Task brief: Using the data beneath, show every line that includes the word "compiler".

==== Study material

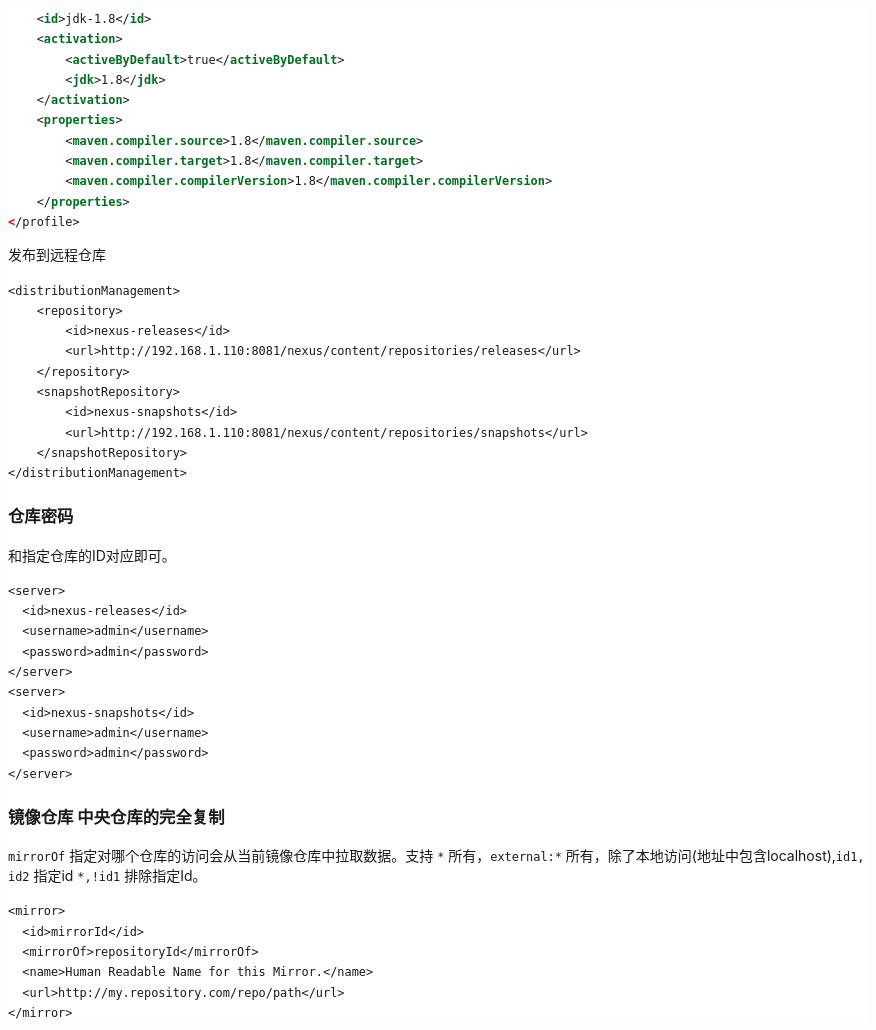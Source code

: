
 ```xml
    <id>jdk-1.8</id>
    <activation>
        <activeByDefault>true</activeByDefault>
        <jdk>1.8</jdk>
    </activation>
    <properties>
        <maven.compiler.source>1.8</maven.compiler.source>
        <maven.compiler.target>1.8</maven.compiler.target>
        <maven.compiler.compilerVersion>1.8</maven.compiler.compilerVersion>
    </properties>
</profile>
```

发布到远程仓库

	<distributionManagement>
		<repository>
			<id>nexus-releases</id>
			<url>http://192.168.1.110:8081/nexus/content/repositories/releases</url>
		</repository>
		<snapshotRepository>
			<id>nexus-snapshots</id>
			<url>http://192.168.1.110:8081/nexus/content/repositories/snapshots</url>
		</snapshotRepository>
	</distributionManagement>

### 仓库密码 

和指定仓库的ID对应即可。

	<server>
	  <id>nexus-releases</id>  
	  <username>admin</username>  
	  <password>admin</password> 
	</server>  
	<server> 
	  <id>nexus-snapshots</id>  
	  <username>admin</username>  
	  <password>admin</password> 
	</server> 

### 镜像仓库 中央仓库的完全复制

`mirrorOf` 指定对哪个仓库的访问会从当前镜像仓库中拉取数据。支持 `*` 所有，`external:*` 所有，除了本地访问(地址中包含localhost),`id1,id2` 指定id `*,!id1` 排除指定Id。 

	<mirror>
	  <id>mirrorId</id>
	  <mirrorOf>repositoryId</mirrorOf>
	  <name>Human Readable Name for this Mirror.</name>
	  <url>http://my.repository.com/repo/path</url>
	</mirror>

========

The answer:
        <maven.compiler.source>1.8</maven.compiler.source>
        <maven.compiler.target>1.8</maven.compiler.target>
        <maven.compiler.compilerVersion>1.8</maven.compiler.compilerVersion>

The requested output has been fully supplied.